## [SOURCE RECORDS]

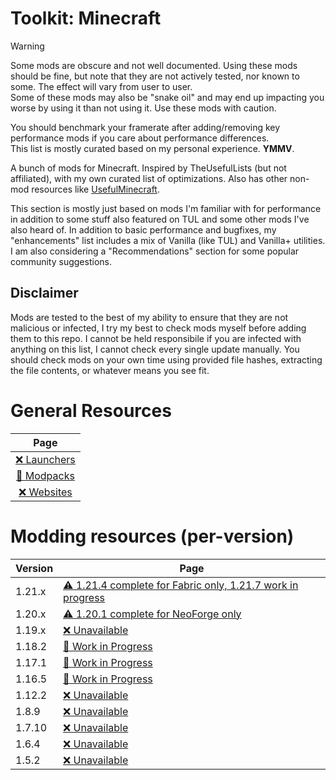 # Toolkit: Minecraft
> [!WARNING]
> 
> Some mods are obscure and not well documented. Using these mods should be fine, but note that
> they are not actively tested, nor known to some. The effect will vary from user to user.  
> Some of these mods may also be "snake oil" and may end up impacting you worse by using it than not using it.
> Use these mods with caution.
>
> You should benchmark your framerate after adding/removing key performance mods if you care about performance differences.   
> This list is mostly curated based on my personal experience. **YMMV**. 

A bunch of mods for Minecraft. Inspired by TheUsefulLists (but not affiliated), with my own curated list of optimizations. Also has other non-mod resources like [UsefulMinecraft](https://github.com/TheUsefulLists/UsefulMinecraft). 
 
This section is mostly just based on mods I'm familiar with for performance in addition to some stuff also featured on TUL and some other mods I've also heard of. In addition to basic performance and bugfixes, my "enhancements" list includes a mix of Vanilla (like TUL) and Vanilla+ utilities. I am also considering a "Recommendations" section for some popular community suggestions.

## Disclaimer
Mods are tested to the best of my ability to ensure that they are not malicious or infected, I try my best to check mods myself before adding them to this repo. I cannot be held responsibile if you are infected with anything on this list, I cannot check every single update manually. You should check mods on your own time using provided file hashes, extracting the file contents, or whatever means you see fit.  

# General Resources
| Page |
| :---: |
| [❌ Launchers](https://github.com/DJSng106/placeholder/blob/main/mc/nonspecific/launchers.md) |
| [🚧 Modpacks](https://github.com/DJSng106/placeholder/blob/main/mc/nonspecific/modpacks.md) |
| [❌ Websites](https://github.com/DJSng106/placeholder/blob/main/mc/nonspecific/websites.md) |

# Modding resources (per-version)
| Version | Page |
| --- | --- |
| 1.21.x | [⚠ 1.21.4 complete for Fabric only, 1.21.7 work in progress](https://github.com/DJSng106/placeholder/blob/main/mc/versions/21/index.md) |
| 1.20.x | [⚠ 1.20.1 complete for NeoForge only](https://github.com/DJSng106/placeholder/blob/main/mc/versions/20/index.md) |
| 1.19.x | [❌ Unavailable](https://github.com/DJSng106/placeholder/blob/main/mc/versions/19/index.md) |
| 1.18.2 | [🚧 Work in Progress](https://github.com/DJSng106/placeholder/blob/main/mc/versions/18/2/index.md) |
| 1.17.1 | [🚧 Work in Progress](https://github.com/DJSng106/placeholder/blob/main/mc/versions/17/1/index.md) |
| 1.16.5 | [🚧 Work in Progress](https://github.com/DJSng106/placeholder/blob/main/mc/versions/16/5/index.md) |
| 1.12.2 | [❌ Unavailable](https://github.com/DJSng106/placeholder/blob/main/mc/versions/12/2/index.md) |
| 1.8.9 | [❌ Unavailable](https://github.com/DJSng106/placeholder/blob/main/mc/versions/8/9/index.md) |
| 1.7.10 | [❌ Unavailable](https://github.com/DJSng106/placeholder/blob/main/mc/versions/7/10/index.md) |
| 1.6.4 | [❌ Unavailable](https://github.com/DJSng106/placeholder/blob/main/mc/versions/6/4/index.md) |
| 1.5.2 | [❌ Unavailable](https://github.com/DJSng106/placeholder/blob/main/mc/versions/5/2/index.md) |
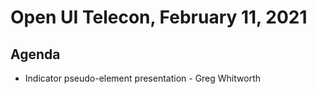 # Open UI Telecon, February 11, 2021

## Agenda
* Indicator pseudo-element presentation - Greg Whitworth
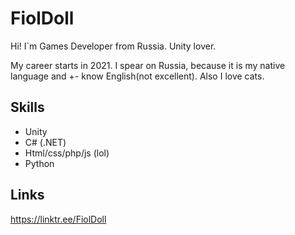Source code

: 
# FiolDoll
Hi! I`m Games Developer from Russia. Unity lover.

My career starts in 2021. I spear on Russia, because it is my native language and +- know English(not excellent). Also I love cats.


## Skills

- Unity
- C# (.NET)
- Html/css/php/js (lol)
- Python
## Links
https://linktr.ee/FiolDoll

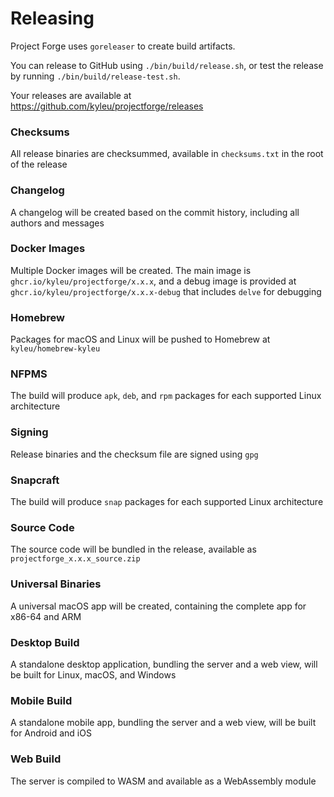 <!--- Content managed by Project Forge, see [projectforge.md] for details. -->
# Releasing

Project Forge uses `goreleaser` to create build artifacts.

You can release to GitHub using `./bin/build/release.sh`, or test the release by running `./bin/build/release-test.sh`.

Your releases are available at https://github.com/kyleu/projectforge/releases

### Checksums

All release binaries are checksummed, available in `checksums.txt` in the root of the release

### Changelog

A changelog will be created based on the commit history, including all authors and messages

### Docker Images

Multiple Docker images will be created. The main image is `ghcr.io/kyleu/projectforge/x.x.x`, and a debug image is provided at `ghcr.io/kyleu/projectforge/x.x.x-debug` that includes `delve` for debugging

### Homebrew

Packages for macOS and Linux will be pushed to Homebrew at `kyleu/homebrew-kyleu`

### NFPMS

The build will produce `apk`, `deb`, and `rpm` packages for each supported Linux architecture

### Signing

Release binaries and the checksum file are signed using `gpg`

### Snapcraft

The build will produce `snap` packages for each supported Linux architecture

### Source Code

The source code will be bundled in the release, available as `projectforge_x.x.x_source.zip`

### Universal Binaries

A universal macOS app will be created, containing the complete app for x86-64 and ARM

### Desktop Build

A standalone desktop application, bundling the server and a web view, will be built for Linux, macOS, and Windows

### Mobile Build

A standalone mobile app, bundling the server and a web view, will be built for Android and iOS

### Web Build

The server is compiled to WASM and available as a WebAssembly module

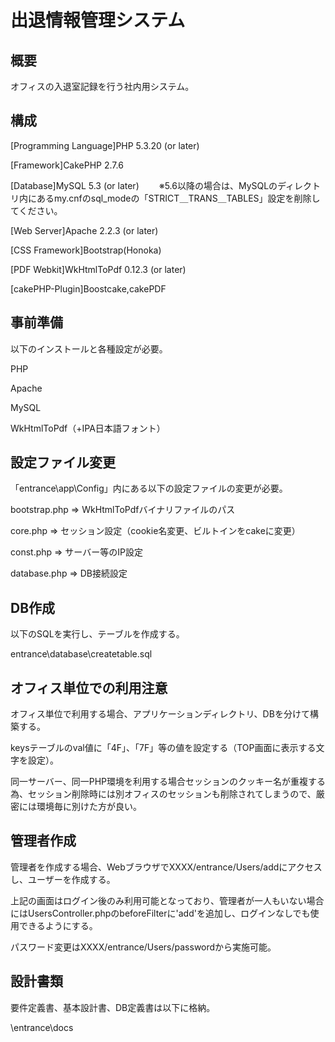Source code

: # 出退情報管理システム

## 概要
オフィスの入退室記録を行う社内用システム。


## 構成

[Programming Language]PHP 5.3.20 (or later)

[Framework]CakePHP 2.7.6

[Database]MySQL 5.3 (or later)
　　※5.6以降の場合は、MySQLのディレクトリ内にあるmy.cnfのsql_modeの「STRICT＿TRANS＿TABLES」設定を削除してください。

[Web Server]Apache 2.2.3 (or later)

[CSS Framework]Bootstrap(Honoka)

[PDF Webkit]WkHtmlToPdf 0.12.3 (or later)

[cakePHP-Plugin]Boostcake,cakePDF


## 事前準備

以下のインストールと各種設定が必要。

PHP

Apache

MySQL

WkHtmlToPdf（+IPA日本語フォント）


## 設定ファイル変更

「entrance\app\Config」内にある以下の設定ファイルの変更が必要。

bootstrap.php ⇒ WkHtmlToPdfバイナリファイルのパス

core.php ⇒ セッション設定（cookie名変更、ビルトインをcakeに変更）

const.php ⇒ サーバー等のIP設定

database.php ⇒ DB接続設定


## DB作成

以下のSQLを実行し、テーブルを作成する。

entrance\database\createtable.sql


## オフィス単位での利用注意

オフィス単位で利用する場合、アプリケーションディレクトリ、DBを分けて構築する。

keysテーブルのval値に「4F」、「7F」等の値を設定する（TOP画面に表示する文字を設定）。

同一サーバー、同一PHP環境を利用する場合セッションのクッキー名が重複する為、セッション削除時には別オフィスのセッションも削除されてしまうので、厳密には環境毎に別けた方が良い。


## 管理者作成

管理者を作成する場合、WebブラウザでXXXX/entrance/Users/addにアクセスし、ユーザーを作成する。

上記の画面はログイン後のみ利用可能となっており、管理者が一人もいない場合にはUsersController.phpのbeforeFilterに'add'を追加し、ログインなしでも使用できるようにする。

パスワード変更はXXXX/entrance/Users/passwordから実施可能。


## 設計書類

要件定義書、基本設計書、DB定義書は以下に格納。

\entrance\docs
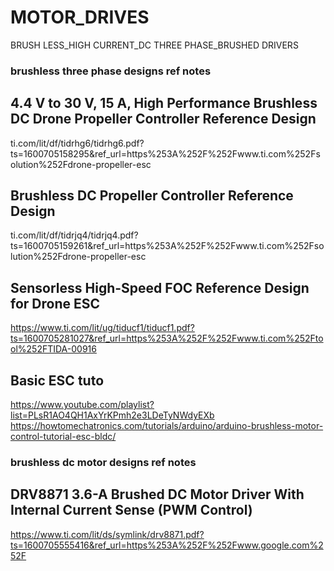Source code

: # MOTOR_DRIVES
BRUSH LESS_HIGH CURRENT_DC THREE PHASE_BRUSHED DRIVERS

### brushless three phase designs ref notes

## 4.4 V to 30 V, 15 A, High Performance Brushless DC Drone Propeller Controller Reference Design
ti.com/lit/df/tidrhg6/tidrhg6.pdf?ts=1600705158295&ref_url=https%253A%252F%252Fwww.ti.com%252Fsolution%252Fdrone-propeller-esc

## Brushless DC Propeller Controller Reference Design
ti.com/lit/df/tidrjq4/tidrjq4.pdf?ts=1600705159261&ref_url=https%253A%252F%252Fwww.ti.com%252Fsolution%252Fdrone-propeller-esc

## Sensorless High-Speed FOC Reference Design for Drone ESC
https://www.ti.com/lit/ug/tiducf1/tiducf1.pdf?ts=1600705281027&ref_url=https%253A%252F%252Fwww.ti.com%252Ftool%252FTIDA-00916

## Basic ESC tuto
https://www.youtube.com/playlist?list=PLsR1AO4QH1AxYrKPmh2e3LDeTyNWdyEXb
https://howtomechatronics.com/tutorials/arduino/arduino-brushless-motor-control-tutorial-esc-bldc/


### brushless dc motor designs ref notes

## DRV8871 3.6-A Brushed DC Motor Driver With Internal Current Sense (PWM Control)
https://www.ti.com/lit/ds/symlink/drv8871.pdf?ts=1600705555416&ref_url=https%253A%252F%252Fwww.google.com%252F
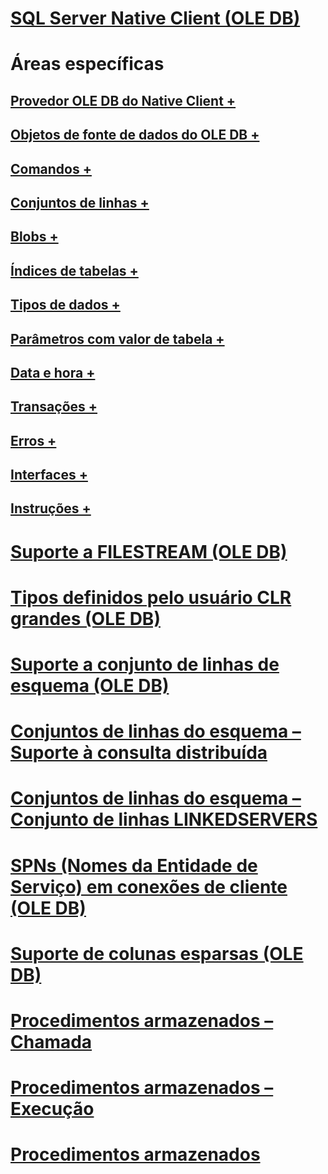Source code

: # [SQL Server Native Client (OLE DB)](sql-server-native-client-ole-db.md)

# Áreas específicas
## [Provedor OLE DB do Native Client +](../../../relational-databases/native-client-ole-db-provider/creating-a-sql-server-native-client-ole-db-provider-application.md)
## [Objetos de fonte de dados do OLE DB +](../../../relational-databases/native-client-ole-db-data-source-objects/data-source-objects-ole-db.md)
## [Comandos +](../../../relational-databases/native-client-ole-db-commands/commands.md)
## [Conjuntos de linhas +](../../../relational-databases/native-client-ole-db-rowsets/rowsets.md)
## [Blobs +](../../../relational-databases/native-client-ole-db-blobs/blobs-and-ole-objects.md)
## [Índices de tabelas +](../../../relational-databases/native-client-ole-db-tables-indexes/tables-and-indexes.md)
## [Tipos de dados +](../../../relational-databases/native-client-ole-db-data-types/data-types-ole-db.md)
## [Parâmetros com valor de tabela +](../../../relational-databases/native-client-ole-db-table-valued-parameters/table-valued-parameters-ole-db.md)
## [Data e hora +](../../../relational-databases/native-client-ole-db-date-time/date-and-time-improvements-ole-db.md)
## [Transações +](../../../relational-databases/native-client-ole-db-transactions/transactions.md)
## [Erros +](../../../relational-databases/native-client-ole-db-errors/errors.md)
## [Interfaces +](../../../relational-databases/native-client-ole-db-interfaces/sql-server-native-client-ole-db-interfaces.md)
## [Instruções +](../../../relational-databases/native-client-ole-db-how-to/ole-db-how-to-topics.md)

# [Suporte a FILESTREAM (OLE DB)](filestream-support-ole-db.md)
# [Tipos definidos pelo usuário CLR grandes (OLE DB)](large-clr-user-defined-types-ole-db.md)
# [Suporte a conjunto de linhas de esquema (OLE DB)](schema-rowset-support-ole-db.md)
# [Conjuntos de linhas do esquema – Suporte à consulta distribuída](schema-rowsets-distributed-query-support.md)
# [Conjuntos de linhas do esquema – Conjunto de linhas LINKEDSERVERS](schema-rowsets-linkedservers-rowset.md)
# [SPNs (Nomes da Entidade de Serviço) em conexões de cliente (OLE DB)](service-principal-names-spns-in-client-connections-ole-db.md)
# [Suporte de colunas esparsas (OLE DB)](sparse-columns-support-ole-db.md)
# [Procedimentos armazenados – Chamada](stored-procedures-calling.md)
# [Procedimentos armazenados – Execução](stored-procedures-running.md)
# [Procedimentos armazenados](stored-procedures.md)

## [ABOUT THIS TASK]
Reproduce every line above that contains the string "application".

## [OUTPUT OF THE EXERCISE]
A standalone desktop application, bundling the server and a web view, will be built for Linux, macOS, and Windows
## [Provedor OLE DB do Native Client +](../../../relational-databases/native-client-ole-db-provider/creating-a-sql-server-native-client-ole-db-provider-application.md)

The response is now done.